# **Simple Prediction**: Linear and Logit Models (SOLUTIONS)

Source:  [https://github.com/d-insight/code-bank.git](https://github.com/d-insight/code-bank.git)  
License: [MIT License](https://opensource.org/licenses/MIT). See open source [license](LICENSE) in the Code Bank repository. 

-------------

## Overview

In this exercise, we consider a simple linear prediction problem. Given some toy data, we try to recover the parameters of a data generating process (DGP) and make predictions based on the fitted parameters. DGP is a fancy term referring to the process that generates the real-world data we want to model.

---------

## Part 0: Setup

In [None]:
# Plot data
import matplotlib.pyplot as plt

# Numerical matrix operations
import numpy as np    

# Data science models
from sklearn.linear_model import LinearRegression, LogisticRegression
from scipy.special import expit

### Define a data generating process (DGP)

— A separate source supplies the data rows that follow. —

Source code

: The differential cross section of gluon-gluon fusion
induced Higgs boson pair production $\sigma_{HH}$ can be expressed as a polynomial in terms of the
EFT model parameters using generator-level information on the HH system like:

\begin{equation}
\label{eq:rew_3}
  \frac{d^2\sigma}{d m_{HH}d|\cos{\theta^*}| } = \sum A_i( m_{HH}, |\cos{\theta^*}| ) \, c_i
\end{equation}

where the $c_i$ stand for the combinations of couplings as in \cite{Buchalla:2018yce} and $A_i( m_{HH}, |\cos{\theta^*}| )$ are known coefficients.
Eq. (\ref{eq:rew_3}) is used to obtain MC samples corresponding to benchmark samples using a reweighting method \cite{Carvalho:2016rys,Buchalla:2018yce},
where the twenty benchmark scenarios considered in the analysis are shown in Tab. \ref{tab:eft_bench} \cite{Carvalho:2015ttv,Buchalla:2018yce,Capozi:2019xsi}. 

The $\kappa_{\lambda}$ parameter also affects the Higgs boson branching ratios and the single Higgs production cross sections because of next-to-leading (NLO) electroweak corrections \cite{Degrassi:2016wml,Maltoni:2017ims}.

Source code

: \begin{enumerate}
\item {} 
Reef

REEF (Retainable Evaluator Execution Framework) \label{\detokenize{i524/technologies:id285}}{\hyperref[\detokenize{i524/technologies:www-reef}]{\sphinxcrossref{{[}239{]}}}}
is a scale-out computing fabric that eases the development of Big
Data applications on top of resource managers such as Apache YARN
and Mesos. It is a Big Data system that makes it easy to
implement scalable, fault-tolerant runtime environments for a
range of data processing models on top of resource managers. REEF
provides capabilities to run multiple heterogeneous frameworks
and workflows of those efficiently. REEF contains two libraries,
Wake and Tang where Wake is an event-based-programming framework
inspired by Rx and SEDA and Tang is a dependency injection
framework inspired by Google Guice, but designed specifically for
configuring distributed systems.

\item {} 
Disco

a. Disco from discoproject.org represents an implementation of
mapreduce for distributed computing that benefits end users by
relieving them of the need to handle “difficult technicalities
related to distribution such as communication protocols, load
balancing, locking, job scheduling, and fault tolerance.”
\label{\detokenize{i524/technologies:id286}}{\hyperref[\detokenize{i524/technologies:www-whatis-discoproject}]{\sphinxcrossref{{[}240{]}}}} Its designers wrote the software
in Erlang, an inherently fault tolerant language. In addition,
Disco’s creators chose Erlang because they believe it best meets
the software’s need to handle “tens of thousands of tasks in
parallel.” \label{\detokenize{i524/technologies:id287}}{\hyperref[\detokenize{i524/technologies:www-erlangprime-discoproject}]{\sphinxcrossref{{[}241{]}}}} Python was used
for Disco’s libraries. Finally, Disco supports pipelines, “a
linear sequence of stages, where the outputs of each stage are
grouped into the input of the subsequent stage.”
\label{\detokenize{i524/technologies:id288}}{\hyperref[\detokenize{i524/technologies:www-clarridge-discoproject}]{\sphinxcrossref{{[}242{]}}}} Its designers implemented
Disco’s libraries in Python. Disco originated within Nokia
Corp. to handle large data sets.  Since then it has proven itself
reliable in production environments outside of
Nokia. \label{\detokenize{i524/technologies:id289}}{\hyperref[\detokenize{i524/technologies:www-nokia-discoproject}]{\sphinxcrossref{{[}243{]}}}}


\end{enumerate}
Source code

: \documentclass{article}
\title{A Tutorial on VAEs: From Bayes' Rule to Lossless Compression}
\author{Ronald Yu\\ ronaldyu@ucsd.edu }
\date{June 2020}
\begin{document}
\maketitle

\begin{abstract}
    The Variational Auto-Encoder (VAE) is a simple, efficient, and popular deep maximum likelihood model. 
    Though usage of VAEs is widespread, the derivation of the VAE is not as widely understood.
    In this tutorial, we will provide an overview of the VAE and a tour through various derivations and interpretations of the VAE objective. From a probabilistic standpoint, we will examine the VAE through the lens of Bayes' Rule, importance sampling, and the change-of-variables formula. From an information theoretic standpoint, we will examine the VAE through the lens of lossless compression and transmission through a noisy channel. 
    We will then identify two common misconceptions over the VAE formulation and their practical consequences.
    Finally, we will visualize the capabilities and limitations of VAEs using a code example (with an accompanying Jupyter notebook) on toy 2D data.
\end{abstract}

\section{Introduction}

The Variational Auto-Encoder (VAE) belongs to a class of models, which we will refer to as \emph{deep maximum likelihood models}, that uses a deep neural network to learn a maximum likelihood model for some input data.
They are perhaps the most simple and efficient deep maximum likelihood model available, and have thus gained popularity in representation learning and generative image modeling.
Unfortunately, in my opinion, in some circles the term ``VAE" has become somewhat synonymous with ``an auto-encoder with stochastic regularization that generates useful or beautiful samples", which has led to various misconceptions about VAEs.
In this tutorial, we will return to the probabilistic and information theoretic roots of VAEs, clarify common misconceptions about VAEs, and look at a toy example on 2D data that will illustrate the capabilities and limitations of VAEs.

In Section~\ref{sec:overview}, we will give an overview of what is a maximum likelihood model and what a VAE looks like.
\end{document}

We simply define the linear DGP as a line of the form `y = m * x + b` with the following coefficients:

- `m = 2`
- `b = 3`

In [None]:
# Function that implements our DGP

def dgp(x):
    """
    Linear DGP of the form y=mx+b, where m=2 and b=3
    
    Parameter: 
        x (float): input value
    
    Returns: 
        float: f(x) 
        
    """
    
    return 2 * x + 3
    

In [None]:
# Toy data to use in the analysis below

X = [1, 2, 3, 4, 5]

y = []
for x in X:
    y.append(dgp(x))

In [None]:
# Look at X

X

In [None]:
# Look at y

y

# **MAIN EXERCISE**

## Part 1: Predict the mean

In the most simple form, our "model" simply predicts the mean. 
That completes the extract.